Sat, 22 Sept 2018
HAMPSHIRE County Council has been criticised for investing more than £80m of pension fund money intotobacco companies.
Financial figures from 2017 show the council has invested more than £47m of its pension fund into stock with British American Tobacco and more than £19m with Japan Tobacco, together with others.
Critics believe this conflicts with the council’s anti-smoking and health campaigns.
A Hampshire County Council spokesperson said: “Hampshire’s pension fund panel and board, which acts independently of the county council, regularly assesses the performance and appropriateness of its investments and has a fiduciary duty, by law, to invest fund monies to achieve the best possible financial return.
“The pension fund’s investment managers are tasked with considering several factors, including ethical, social, environmental and governance, when making investment decisions on behalf of the pension fund.”
Hampshire councillor Derek Mellor (Con, Tadley and Baughurst ward) said: “The Hampshire Pension Fund Board has almost £7bn in active investment with many asset classes.

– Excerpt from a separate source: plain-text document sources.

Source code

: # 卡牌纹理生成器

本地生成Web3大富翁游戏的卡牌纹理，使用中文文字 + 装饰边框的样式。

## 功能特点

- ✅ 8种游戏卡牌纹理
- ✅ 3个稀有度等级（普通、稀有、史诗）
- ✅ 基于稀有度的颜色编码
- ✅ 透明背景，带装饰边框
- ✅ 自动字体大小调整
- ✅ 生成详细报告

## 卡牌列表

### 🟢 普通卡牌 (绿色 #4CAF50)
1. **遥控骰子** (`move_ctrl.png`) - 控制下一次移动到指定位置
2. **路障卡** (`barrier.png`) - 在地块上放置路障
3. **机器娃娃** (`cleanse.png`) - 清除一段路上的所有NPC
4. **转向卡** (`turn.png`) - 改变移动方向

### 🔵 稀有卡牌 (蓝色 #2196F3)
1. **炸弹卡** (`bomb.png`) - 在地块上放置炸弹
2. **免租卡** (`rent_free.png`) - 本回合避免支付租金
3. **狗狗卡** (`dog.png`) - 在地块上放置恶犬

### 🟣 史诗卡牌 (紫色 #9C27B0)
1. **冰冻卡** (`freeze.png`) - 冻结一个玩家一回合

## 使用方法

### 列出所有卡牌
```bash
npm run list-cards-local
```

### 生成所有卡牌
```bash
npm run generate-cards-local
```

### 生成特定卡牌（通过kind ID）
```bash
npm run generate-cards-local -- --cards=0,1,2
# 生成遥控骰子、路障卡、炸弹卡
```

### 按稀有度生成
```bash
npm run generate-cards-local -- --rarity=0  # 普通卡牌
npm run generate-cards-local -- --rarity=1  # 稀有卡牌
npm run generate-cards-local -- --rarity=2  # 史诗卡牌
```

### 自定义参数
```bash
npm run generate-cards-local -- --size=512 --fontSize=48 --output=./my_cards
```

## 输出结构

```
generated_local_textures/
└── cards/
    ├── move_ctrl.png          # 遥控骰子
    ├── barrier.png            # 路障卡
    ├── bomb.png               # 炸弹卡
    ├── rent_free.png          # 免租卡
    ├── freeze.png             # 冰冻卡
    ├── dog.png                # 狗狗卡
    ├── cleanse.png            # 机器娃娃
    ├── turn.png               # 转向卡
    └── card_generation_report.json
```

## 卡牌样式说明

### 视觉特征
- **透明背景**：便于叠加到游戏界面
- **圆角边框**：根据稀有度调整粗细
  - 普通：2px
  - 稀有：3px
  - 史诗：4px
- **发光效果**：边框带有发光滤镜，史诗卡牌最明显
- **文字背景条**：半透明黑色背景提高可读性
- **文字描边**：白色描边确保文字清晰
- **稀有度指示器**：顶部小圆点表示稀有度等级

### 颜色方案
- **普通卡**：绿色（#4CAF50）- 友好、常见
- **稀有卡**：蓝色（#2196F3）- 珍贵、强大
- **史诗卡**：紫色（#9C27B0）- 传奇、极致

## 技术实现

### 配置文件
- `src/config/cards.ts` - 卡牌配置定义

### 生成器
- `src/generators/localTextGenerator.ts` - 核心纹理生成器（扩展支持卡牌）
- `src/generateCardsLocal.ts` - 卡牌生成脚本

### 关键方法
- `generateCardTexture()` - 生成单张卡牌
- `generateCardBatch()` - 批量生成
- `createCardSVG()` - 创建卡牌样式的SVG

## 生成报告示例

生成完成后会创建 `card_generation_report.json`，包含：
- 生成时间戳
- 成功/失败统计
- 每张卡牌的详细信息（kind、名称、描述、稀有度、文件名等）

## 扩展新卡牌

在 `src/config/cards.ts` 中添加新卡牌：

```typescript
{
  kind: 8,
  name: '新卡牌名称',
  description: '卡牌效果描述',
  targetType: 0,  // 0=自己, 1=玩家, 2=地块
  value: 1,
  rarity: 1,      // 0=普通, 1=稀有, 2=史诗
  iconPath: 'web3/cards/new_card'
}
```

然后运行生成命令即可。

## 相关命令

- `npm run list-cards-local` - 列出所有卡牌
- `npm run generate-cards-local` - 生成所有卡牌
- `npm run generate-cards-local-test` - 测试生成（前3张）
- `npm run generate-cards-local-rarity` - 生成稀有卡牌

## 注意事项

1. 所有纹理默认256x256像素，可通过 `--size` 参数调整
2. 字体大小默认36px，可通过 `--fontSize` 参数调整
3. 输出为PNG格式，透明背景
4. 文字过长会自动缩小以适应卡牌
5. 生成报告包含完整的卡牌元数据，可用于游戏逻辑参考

“It is the responsibility of the board to ensure the best return for its members and, indirectly through its investment arms, there will be a relatively small amount of the fund invested in tobacco.”
Ruth Milton, in the council’s Tobacco Control Strategy (2015-2018), writes: “Here, in Hampshire, smoking remains the leading cause of preventable death, killing over 1,800 residents a year.
“While overall smoking prevalence is low, there are pockets where levels of smoking are far higher than the national average.
“It is in these areas and populations that we must target our actions and services.”
The strategy focuses on encouraging people to stop smoking and it claims: “Every £1 spent on smoking cessation saves £11 in future healthcare costs and health gains.”
It is estimated the current annual cost of smoking to Hampshire is in the region of £302m.